### Material provided

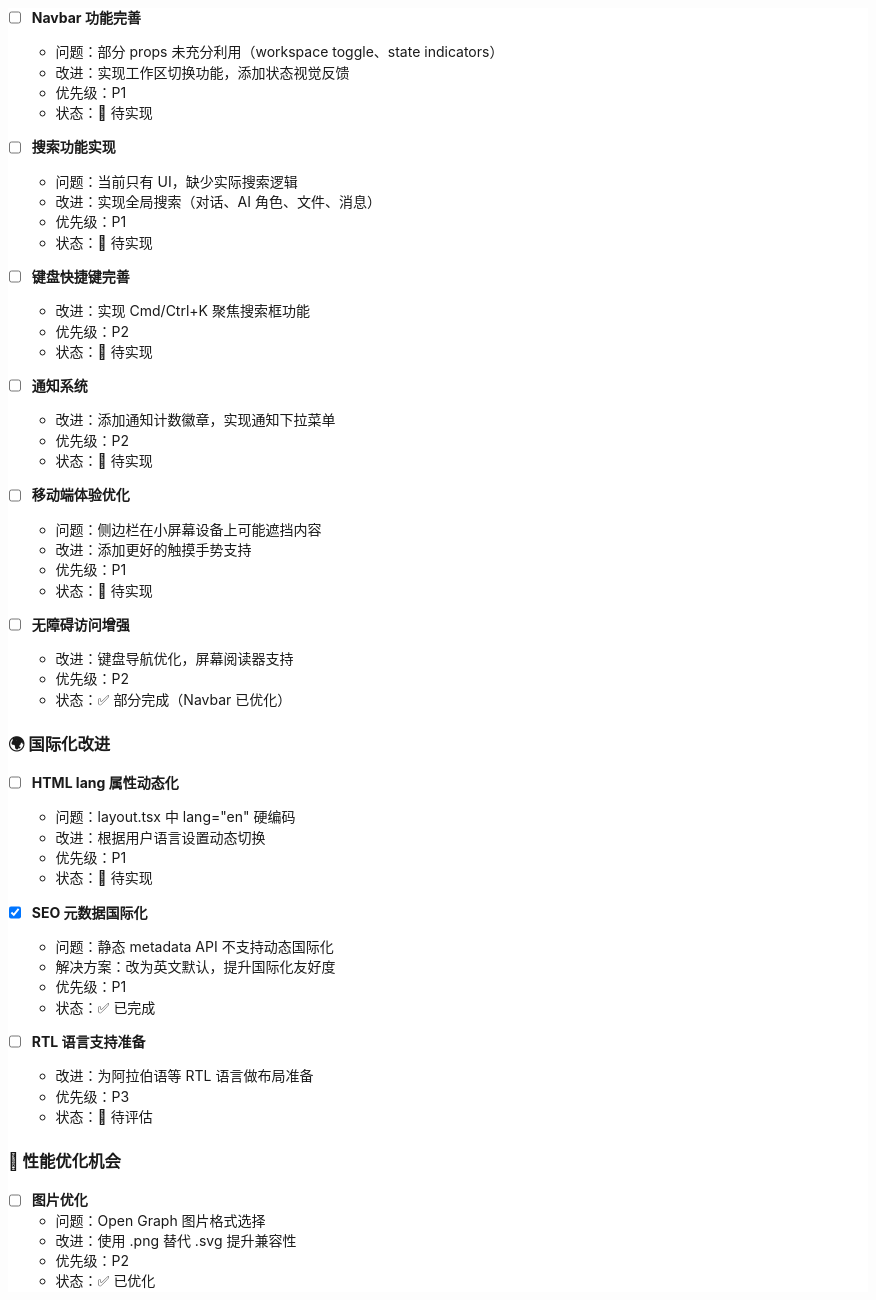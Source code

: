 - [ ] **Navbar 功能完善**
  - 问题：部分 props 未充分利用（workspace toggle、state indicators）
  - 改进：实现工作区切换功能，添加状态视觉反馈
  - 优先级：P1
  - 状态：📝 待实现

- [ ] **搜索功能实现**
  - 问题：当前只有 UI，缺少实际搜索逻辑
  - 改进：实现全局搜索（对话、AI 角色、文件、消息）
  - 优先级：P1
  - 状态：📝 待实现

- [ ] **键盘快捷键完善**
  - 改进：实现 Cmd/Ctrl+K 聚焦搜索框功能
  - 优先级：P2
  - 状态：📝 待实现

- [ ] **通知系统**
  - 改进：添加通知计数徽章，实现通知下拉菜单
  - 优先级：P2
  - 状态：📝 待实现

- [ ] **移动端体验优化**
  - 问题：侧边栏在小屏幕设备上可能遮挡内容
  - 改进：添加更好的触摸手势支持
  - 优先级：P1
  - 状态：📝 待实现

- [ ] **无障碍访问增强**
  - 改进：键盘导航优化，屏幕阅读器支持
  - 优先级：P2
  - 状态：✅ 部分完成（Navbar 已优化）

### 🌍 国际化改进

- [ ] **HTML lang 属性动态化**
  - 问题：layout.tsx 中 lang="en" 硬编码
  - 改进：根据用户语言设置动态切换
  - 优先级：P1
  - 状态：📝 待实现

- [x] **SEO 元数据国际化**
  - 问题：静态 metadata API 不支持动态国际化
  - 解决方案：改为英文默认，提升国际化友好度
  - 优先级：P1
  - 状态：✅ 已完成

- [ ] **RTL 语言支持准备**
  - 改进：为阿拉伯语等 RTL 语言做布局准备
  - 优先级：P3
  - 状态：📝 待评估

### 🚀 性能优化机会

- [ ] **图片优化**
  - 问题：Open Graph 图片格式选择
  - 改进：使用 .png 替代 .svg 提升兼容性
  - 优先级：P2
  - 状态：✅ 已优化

######
### Material provided

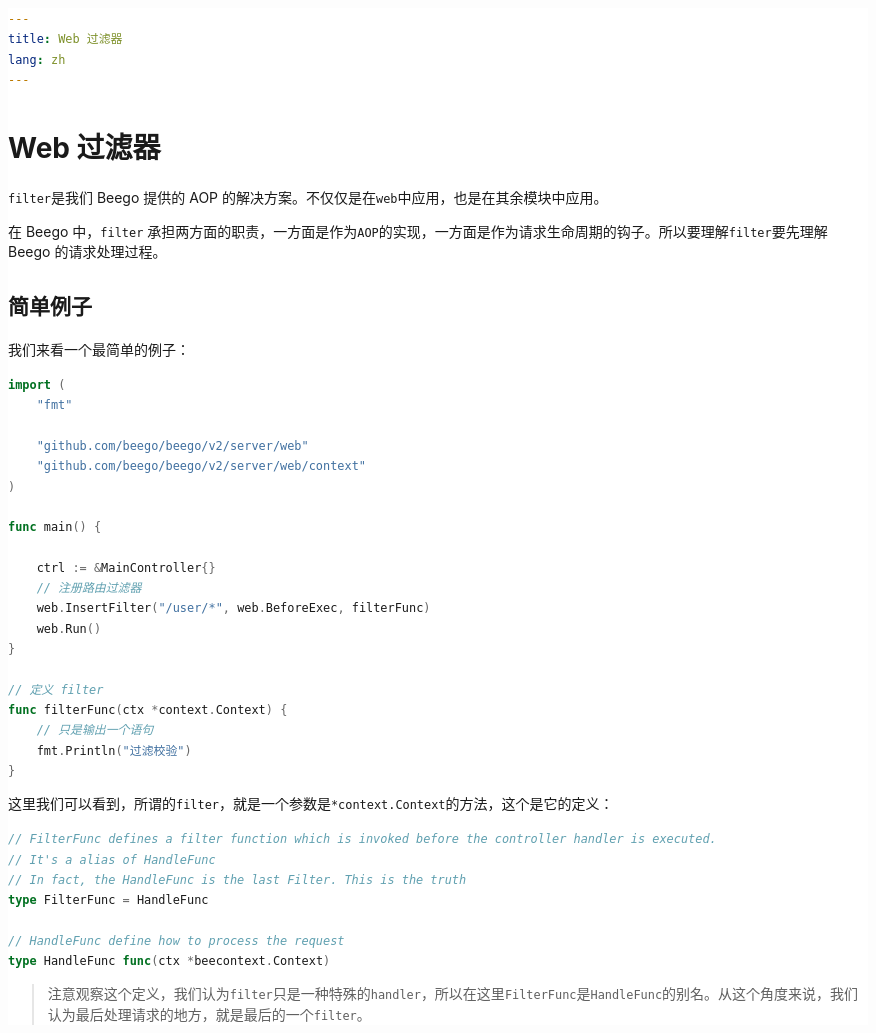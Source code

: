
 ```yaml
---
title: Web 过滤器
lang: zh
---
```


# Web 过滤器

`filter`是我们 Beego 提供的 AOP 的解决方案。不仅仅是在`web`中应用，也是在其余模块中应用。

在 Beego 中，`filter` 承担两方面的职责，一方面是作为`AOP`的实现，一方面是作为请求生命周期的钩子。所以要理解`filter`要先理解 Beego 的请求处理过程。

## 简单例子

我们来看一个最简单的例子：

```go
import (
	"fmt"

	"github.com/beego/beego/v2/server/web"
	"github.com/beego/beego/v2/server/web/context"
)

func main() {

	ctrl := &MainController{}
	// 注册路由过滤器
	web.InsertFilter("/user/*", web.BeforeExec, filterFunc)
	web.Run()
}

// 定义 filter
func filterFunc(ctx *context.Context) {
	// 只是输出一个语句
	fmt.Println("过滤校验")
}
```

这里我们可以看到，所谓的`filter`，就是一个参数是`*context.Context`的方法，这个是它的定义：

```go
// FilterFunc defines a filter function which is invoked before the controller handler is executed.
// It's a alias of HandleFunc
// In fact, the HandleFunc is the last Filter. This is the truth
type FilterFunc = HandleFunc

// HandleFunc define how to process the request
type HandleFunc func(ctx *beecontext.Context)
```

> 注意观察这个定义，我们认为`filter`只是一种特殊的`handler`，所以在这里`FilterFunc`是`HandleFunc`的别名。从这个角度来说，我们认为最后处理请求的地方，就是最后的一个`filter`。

######

The entries above hold the needed span. Transcribe exactly the lines from the one with "- 改进：添加通知计数徽章，实现通知下拉菜单" to the one with "- [x] **SEO 元数据国际化**", both included.

  - 改进：添加通知计数徽章，实现通知下拉菜单
  - 优先级：P2
  - 状态：📝 待实现

- [ ] **移动端体验优化**
  - 问题：侧边栏在小屏幕设备上可能遮挡内容
  - 改进：添加更好的触摸手势支持
  - 优先级：P1
  - 状态：📝 待实现

- [ ] **无障碍访问增强**
  - 改进：键盘导航优化，屏幕阅读器支持
  - 优先级：P2
  - 状态：✅ 部分完成（Navbar 已优化）

### 🌍 国际化改进

- [ ] **HTML lang 属性动态化**
  - 问题：layout.tsx 中 lang="en" 硬编码
  - 改进：根据用户语言设置动态切换
  - 优先级：P1
  - 状态：📝 待实现

- [x] **SEO 元数据国际化**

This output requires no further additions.